Task prompt | For the entries below, say how many lines include the word "자료구조를" and add nothing else.

Segment Open

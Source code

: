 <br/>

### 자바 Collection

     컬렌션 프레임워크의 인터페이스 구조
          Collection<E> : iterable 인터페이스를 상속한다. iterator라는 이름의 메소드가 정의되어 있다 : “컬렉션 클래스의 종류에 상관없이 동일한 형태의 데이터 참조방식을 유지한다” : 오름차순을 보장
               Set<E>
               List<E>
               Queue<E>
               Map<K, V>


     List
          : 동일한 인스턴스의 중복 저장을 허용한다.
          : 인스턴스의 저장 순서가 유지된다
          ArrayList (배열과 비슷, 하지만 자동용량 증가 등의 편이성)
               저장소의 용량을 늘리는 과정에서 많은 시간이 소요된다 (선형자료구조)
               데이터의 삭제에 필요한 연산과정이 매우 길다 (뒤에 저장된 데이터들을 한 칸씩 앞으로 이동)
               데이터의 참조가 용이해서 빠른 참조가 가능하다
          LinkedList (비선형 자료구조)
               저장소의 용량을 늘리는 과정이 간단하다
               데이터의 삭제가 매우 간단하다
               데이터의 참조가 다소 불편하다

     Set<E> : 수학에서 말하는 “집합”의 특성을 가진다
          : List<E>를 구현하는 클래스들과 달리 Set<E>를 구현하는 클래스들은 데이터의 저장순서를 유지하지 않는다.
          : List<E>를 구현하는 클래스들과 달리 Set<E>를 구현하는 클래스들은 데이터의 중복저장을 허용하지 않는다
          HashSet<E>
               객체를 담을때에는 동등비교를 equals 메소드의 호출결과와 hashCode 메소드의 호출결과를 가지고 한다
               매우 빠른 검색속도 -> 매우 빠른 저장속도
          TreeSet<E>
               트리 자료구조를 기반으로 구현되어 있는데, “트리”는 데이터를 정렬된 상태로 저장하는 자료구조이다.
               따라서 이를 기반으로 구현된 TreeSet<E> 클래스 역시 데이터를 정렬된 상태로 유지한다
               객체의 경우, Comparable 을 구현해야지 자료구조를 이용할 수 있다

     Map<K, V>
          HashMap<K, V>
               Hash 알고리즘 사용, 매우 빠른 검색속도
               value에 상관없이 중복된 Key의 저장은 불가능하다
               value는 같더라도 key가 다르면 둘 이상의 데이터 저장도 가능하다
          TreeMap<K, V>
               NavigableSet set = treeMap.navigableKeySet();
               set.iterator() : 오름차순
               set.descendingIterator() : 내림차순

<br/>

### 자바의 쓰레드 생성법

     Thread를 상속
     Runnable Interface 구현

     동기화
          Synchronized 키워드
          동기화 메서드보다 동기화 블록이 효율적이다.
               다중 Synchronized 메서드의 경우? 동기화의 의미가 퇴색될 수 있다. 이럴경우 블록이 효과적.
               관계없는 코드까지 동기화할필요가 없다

Segment Closed

Response box | 2